(Stored items)
-- Opening Marker --
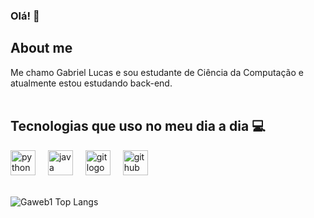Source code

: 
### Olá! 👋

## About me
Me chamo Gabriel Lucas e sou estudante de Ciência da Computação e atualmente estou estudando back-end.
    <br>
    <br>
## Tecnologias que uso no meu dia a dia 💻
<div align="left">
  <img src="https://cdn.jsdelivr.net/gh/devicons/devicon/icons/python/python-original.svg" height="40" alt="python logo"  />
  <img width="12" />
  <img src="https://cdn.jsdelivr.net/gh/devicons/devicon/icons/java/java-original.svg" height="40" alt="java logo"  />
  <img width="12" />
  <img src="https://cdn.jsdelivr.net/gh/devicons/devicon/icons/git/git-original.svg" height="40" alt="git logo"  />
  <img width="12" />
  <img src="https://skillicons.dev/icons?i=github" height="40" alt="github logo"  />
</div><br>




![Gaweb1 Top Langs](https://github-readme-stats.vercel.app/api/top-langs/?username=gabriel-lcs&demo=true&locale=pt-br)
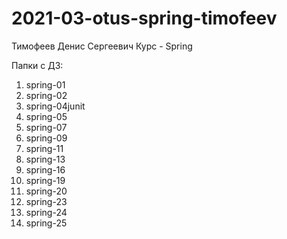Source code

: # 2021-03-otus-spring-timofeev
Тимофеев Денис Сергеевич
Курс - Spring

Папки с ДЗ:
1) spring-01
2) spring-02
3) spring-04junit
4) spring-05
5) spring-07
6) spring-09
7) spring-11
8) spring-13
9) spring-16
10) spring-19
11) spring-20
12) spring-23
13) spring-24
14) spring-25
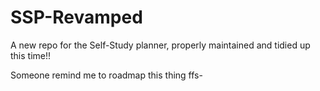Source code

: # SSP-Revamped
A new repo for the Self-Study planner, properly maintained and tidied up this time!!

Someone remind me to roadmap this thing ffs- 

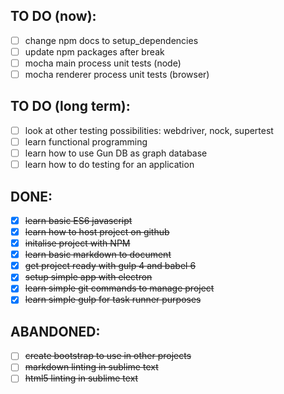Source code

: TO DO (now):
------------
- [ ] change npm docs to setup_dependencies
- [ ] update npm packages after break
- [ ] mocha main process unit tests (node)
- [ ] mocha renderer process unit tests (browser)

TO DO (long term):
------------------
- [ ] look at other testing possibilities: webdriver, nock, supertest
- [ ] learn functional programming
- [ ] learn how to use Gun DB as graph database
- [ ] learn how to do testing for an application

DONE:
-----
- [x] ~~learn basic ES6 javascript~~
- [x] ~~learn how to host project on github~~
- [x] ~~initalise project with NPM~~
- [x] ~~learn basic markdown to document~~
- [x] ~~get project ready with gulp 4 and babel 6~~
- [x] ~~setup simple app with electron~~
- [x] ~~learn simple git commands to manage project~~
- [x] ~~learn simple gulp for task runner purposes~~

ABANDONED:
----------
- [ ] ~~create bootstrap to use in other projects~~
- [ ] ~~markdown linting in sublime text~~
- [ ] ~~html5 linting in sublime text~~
-- Closing Marker --
-- Opening Marker --
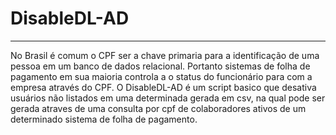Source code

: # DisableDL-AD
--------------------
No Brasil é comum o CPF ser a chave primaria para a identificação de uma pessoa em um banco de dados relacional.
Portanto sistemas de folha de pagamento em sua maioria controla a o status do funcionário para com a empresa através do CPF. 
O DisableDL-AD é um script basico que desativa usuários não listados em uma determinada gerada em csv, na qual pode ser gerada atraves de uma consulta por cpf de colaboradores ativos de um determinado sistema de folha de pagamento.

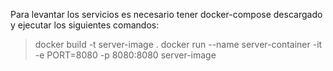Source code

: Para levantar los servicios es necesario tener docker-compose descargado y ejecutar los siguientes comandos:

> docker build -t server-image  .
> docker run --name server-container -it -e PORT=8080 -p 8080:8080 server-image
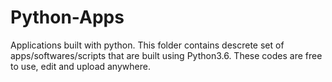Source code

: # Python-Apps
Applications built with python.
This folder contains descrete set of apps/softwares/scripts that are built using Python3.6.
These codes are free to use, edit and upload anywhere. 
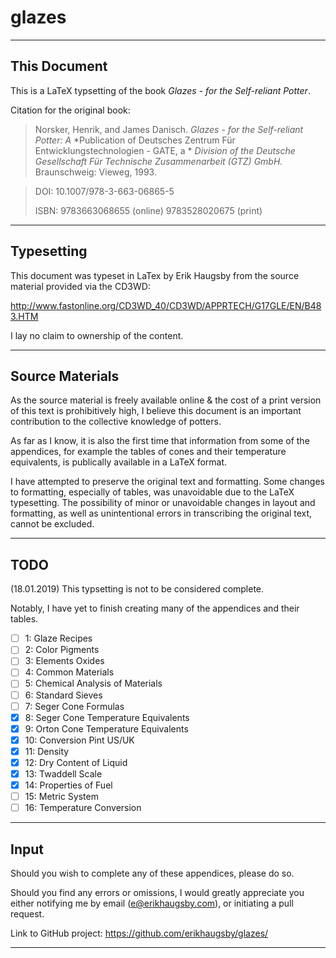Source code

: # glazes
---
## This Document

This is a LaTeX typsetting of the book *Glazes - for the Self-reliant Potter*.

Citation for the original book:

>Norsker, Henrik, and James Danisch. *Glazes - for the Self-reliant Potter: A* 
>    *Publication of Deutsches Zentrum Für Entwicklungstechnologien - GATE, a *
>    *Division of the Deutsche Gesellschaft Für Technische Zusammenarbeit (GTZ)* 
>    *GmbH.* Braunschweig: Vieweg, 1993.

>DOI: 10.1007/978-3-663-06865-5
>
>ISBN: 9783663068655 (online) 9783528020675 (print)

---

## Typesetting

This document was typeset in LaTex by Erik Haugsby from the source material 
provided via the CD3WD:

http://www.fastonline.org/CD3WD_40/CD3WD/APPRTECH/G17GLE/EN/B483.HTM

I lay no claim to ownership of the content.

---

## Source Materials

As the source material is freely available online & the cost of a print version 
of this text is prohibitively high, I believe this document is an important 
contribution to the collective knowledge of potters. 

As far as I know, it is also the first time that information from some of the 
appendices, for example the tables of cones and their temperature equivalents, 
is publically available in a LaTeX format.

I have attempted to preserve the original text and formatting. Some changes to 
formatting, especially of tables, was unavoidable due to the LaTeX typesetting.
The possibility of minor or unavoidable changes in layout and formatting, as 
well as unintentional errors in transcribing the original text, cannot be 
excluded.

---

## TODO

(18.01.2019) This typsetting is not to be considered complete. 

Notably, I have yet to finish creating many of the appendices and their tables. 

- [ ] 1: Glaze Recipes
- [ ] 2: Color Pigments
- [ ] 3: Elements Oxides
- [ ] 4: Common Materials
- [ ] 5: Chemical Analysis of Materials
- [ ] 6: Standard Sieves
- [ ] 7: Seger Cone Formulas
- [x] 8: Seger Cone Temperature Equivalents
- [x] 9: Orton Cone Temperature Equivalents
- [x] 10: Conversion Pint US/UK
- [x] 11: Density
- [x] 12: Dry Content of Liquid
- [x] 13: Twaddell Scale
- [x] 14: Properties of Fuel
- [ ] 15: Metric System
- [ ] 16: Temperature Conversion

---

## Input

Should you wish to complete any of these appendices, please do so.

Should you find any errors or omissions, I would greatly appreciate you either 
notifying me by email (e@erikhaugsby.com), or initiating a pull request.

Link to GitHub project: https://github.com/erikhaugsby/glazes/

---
-- Closing Marker --
WHAT YOU WILL DO — Out of the entries above, write out only the lines between the line holding "No Brasil é" and the line holding "Portanto sistemas de", inclusive, each exactly as given.

SOLUTION —
No Brasil é comum o CPF ser a chave primaria para a identificação de uma pessoa em um banco de dados relacional.
Portanto sistemas de folha de pagamento em sua maioria controla a o status do funcionário para com a empresa através do CPF. 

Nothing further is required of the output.